- [Records for this exercise]
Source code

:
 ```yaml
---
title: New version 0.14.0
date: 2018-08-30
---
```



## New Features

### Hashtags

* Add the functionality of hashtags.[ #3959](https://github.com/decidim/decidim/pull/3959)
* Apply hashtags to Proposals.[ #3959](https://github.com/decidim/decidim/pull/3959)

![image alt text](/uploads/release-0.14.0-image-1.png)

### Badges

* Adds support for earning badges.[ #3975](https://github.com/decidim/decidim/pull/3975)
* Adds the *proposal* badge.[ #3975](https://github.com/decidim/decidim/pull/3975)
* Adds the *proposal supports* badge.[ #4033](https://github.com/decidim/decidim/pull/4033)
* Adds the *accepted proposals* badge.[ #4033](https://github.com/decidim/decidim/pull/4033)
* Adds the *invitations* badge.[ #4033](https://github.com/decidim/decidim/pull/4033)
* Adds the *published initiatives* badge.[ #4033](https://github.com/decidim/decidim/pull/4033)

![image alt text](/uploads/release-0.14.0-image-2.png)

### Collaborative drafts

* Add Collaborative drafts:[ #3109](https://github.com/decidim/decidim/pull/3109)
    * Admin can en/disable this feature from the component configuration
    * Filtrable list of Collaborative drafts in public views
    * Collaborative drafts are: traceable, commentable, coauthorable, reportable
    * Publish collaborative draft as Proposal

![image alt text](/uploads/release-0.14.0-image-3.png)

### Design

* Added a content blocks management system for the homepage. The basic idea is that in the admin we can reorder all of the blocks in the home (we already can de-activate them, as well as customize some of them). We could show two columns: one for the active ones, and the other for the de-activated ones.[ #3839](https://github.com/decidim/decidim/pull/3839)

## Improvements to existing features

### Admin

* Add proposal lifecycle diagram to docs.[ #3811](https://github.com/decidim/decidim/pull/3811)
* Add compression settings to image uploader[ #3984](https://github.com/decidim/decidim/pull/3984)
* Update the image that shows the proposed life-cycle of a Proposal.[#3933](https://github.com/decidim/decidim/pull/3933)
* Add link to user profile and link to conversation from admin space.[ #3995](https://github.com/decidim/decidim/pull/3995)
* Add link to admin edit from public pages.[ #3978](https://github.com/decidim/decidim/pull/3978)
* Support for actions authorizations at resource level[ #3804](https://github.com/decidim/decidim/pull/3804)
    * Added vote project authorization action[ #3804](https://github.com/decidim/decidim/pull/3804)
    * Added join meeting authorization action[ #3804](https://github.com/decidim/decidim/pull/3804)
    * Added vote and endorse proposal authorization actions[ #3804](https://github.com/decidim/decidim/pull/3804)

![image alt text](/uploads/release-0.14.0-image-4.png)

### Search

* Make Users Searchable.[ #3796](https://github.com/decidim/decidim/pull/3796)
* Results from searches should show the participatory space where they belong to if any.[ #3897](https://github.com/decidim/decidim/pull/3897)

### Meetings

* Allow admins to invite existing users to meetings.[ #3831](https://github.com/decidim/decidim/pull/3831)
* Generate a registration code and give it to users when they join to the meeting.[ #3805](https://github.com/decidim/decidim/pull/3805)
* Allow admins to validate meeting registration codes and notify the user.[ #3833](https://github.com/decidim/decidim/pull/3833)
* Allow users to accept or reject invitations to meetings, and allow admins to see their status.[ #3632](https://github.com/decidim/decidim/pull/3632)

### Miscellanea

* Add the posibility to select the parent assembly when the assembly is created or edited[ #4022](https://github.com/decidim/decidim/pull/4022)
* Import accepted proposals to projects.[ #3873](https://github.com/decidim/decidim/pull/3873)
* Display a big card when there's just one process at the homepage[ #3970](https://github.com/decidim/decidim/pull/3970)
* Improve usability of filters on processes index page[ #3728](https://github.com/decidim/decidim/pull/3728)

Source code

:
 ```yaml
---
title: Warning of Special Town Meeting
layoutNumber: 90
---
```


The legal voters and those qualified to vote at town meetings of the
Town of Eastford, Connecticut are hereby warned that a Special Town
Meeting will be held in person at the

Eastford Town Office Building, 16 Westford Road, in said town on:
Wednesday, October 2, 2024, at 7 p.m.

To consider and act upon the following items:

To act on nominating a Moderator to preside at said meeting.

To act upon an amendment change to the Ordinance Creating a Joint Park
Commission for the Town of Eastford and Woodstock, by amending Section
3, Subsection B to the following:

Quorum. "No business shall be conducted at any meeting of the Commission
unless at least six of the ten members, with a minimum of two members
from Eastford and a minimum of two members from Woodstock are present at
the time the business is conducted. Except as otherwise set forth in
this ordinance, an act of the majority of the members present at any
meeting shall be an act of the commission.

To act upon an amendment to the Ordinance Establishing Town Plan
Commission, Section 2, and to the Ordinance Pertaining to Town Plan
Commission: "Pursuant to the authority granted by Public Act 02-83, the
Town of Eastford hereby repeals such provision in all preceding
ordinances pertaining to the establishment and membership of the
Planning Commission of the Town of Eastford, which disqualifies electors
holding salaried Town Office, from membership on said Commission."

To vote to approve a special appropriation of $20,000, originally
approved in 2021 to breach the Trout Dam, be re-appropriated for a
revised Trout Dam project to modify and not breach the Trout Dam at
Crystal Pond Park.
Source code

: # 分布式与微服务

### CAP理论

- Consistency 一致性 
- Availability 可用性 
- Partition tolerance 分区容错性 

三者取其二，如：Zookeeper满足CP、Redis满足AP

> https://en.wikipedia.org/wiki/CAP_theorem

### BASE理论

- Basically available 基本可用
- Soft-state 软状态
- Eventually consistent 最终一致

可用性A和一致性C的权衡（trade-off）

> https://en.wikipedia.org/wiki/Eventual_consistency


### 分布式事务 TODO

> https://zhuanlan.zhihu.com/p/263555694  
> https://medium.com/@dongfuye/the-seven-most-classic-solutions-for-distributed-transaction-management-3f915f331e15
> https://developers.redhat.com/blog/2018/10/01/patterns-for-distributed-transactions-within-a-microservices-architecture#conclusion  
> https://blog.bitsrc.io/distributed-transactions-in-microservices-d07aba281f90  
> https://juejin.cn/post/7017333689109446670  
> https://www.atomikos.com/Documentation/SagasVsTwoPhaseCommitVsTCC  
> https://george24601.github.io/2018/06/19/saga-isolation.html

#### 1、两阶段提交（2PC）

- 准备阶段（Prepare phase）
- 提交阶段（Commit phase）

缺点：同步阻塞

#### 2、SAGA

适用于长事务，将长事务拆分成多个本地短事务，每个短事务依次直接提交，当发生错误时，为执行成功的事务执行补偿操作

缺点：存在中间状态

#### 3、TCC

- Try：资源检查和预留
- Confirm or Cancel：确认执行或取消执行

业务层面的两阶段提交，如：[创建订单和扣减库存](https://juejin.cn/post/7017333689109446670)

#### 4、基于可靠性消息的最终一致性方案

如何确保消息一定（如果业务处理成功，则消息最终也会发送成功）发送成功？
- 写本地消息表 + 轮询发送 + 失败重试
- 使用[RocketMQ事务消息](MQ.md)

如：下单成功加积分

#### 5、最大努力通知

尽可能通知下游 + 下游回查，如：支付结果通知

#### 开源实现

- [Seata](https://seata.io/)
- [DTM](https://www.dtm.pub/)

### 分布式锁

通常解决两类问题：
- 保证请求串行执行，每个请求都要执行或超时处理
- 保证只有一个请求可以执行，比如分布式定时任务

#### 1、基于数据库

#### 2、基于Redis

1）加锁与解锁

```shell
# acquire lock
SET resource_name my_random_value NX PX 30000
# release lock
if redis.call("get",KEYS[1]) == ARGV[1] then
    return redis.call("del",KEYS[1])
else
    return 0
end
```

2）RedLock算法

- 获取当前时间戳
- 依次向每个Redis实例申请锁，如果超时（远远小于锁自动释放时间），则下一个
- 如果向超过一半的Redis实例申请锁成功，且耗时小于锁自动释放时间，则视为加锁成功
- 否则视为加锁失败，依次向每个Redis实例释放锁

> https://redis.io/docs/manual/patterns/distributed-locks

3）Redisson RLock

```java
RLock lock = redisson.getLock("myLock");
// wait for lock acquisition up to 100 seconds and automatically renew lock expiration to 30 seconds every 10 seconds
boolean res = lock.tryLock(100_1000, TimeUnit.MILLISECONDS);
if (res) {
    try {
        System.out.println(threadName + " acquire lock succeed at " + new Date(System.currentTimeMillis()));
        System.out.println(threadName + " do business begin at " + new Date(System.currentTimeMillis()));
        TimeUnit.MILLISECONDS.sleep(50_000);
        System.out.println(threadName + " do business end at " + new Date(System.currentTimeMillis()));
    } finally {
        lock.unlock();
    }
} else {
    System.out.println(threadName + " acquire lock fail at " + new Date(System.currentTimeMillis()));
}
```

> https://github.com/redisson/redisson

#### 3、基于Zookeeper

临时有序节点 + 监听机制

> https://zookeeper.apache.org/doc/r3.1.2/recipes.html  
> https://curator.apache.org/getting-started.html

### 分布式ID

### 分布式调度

- [Aim of the task]
The required output is an exact retyping of the lines from the one that contains "临时有序节点 + 监听机制" through the last line of the material above.

- [Answer area]
临时有序节点 + 监听机制

> https://zookeeper.apache.org/doc/r3.1.2/recipes.html  
> https://curator.apache.org/getting-started.html

### 分布式ID

### 分布式调度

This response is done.